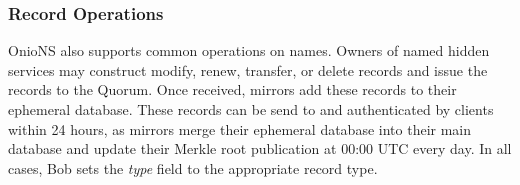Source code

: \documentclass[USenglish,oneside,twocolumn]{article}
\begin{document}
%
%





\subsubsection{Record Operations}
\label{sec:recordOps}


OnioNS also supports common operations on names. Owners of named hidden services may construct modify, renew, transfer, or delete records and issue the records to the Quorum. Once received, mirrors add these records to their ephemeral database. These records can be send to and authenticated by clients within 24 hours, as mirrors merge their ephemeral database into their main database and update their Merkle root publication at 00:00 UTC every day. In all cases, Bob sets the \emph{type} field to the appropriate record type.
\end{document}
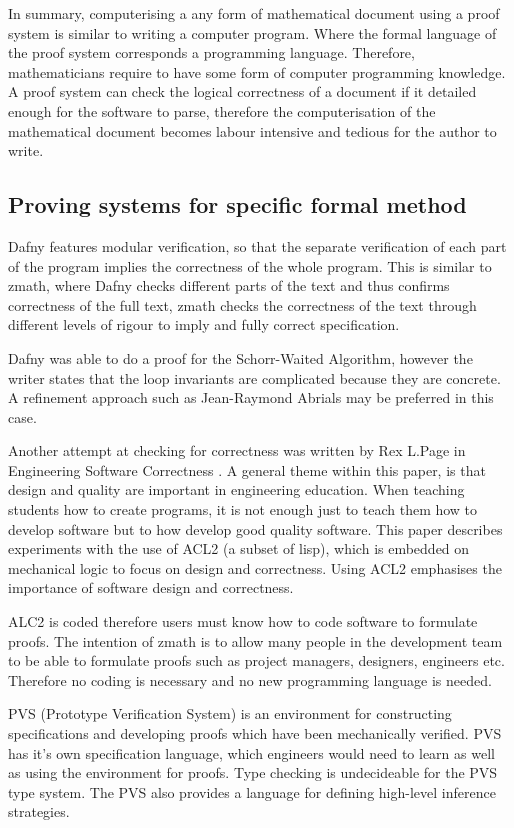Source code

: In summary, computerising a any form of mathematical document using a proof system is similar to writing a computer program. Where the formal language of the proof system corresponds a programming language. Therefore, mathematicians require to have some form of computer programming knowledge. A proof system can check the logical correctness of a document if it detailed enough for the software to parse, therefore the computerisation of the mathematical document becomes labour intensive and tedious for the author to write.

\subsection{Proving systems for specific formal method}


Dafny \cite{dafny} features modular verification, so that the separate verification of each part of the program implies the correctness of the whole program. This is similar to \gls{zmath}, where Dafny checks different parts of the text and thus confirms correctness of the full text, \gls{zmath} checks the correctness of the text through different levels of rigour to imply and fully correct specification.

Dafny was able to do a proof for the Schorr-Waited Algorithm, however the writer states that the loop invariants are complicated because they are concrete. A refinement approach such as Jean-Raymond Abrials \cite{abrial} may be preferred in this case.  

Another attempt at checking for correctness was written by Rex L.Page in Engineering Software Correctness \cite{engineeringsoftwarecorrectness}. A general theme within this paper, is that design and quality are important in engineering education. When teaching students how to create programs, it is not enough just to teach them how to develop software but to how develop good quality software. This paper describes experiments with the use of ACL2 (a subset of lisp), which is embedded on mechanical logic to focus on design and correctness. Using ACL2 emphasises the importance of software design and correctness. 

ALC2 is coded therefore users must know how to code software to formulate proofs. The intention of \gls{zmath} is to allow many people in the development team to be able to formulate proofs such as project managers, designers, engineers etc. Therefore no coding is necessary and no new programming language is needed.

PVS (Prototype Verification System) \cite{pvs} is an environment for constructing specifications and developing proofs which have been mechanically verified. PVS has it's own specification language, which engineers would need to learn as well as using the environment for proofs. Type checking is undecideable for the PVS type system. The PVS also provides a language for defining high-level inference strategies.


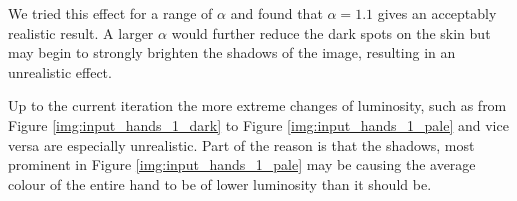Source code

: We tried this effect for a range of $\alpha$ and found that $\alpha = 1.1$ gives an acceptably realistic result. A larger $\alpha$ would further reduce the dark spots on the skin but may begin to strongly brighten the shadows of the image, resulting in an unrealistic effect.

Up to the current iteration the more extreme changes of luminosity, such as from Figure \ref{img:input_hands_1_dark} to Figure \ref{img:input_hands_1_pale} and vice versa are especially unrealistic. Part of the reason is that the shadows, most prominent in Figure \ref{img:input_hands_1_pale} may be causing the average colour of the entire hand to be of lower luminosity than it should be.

———

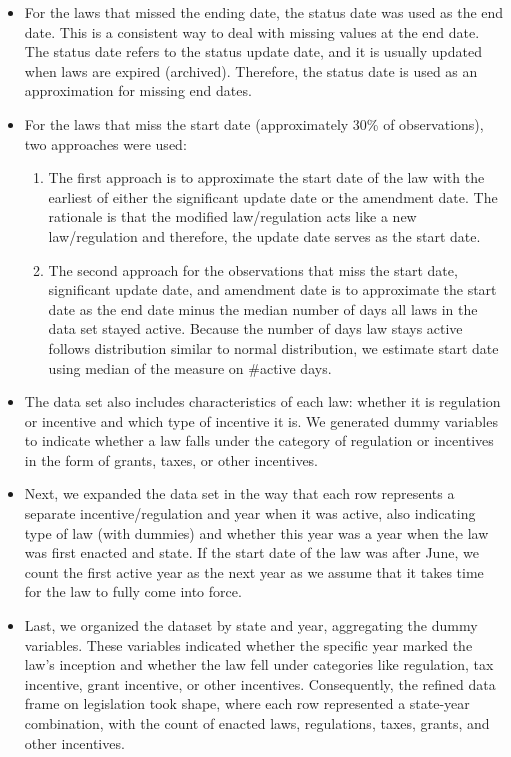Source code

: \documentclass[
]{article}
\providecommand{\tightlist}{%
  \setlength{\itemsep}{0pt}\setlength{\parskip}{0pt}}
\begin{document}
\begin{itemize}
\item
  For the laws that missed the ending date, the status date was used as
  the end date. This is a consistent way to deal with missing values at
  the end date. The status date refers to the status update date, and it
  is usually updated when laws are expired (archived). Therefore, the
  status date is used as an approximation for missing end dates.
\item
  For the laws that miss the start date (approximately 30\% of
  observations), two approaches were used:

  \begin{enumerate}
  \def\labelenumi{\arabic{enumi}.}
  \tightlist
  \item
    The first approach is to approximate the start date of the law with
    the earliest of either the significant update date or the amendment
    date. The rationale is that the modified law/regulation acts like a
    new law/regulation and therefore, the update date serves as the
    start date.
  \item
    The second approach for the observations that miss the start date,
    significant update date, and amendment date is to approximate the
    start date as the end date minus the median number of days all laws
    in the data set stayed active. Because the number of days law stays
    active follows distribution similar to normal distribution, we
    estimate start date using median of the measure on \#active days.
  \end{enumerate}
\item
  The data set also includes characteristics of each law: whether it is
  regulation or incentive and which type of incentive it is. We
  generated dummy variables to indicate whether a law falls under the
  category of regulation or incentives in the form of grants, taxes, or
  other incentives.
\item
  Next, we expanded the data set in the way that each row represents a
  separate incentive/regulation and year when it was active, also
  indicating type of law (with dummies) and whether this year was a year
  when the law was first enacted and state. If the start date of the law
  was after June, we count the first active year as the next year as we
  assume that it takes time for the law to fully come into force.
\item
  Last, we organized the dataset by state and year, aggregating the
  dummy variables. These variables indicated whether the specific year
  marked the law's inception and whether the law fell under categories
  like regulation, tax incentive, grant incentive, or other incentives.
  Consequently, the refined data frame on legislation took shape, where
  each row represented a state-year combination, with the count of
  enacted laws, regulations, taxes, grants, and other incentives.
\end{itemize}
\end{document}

———

§ **Work to complete**:
Take the lines above from the one containing "Dafny was able" to the one containing "Another attempt at" and retype them exactly, both ends included, with nothing added.

§ **Task answer**:
Dafny was able to do a proof for the Schorr-Waited Algorithm, however the writer states that the loop invariants are complicated because they are concrete. A refinement approach such as Jean-Raymond Abrials \cite{abrial} may be preferred in this case.  

Another attempt at checking for correctness was written by Rex L.Page in Engineering Software Correctness \cite{engineeringsoftwarecorrectness}. A general theme within this paper, is that design and quality are important in engineering education. When teaching students how to create programs, it is not enough just to teach them how to develop software but to how develop good quality software. This paper describes experiments with the use of ACL2 (a subset of lisp), which is embedded on mechanical logic to focus on design and correctness. Using ACL2 emphasises the importance of software design and correctness. 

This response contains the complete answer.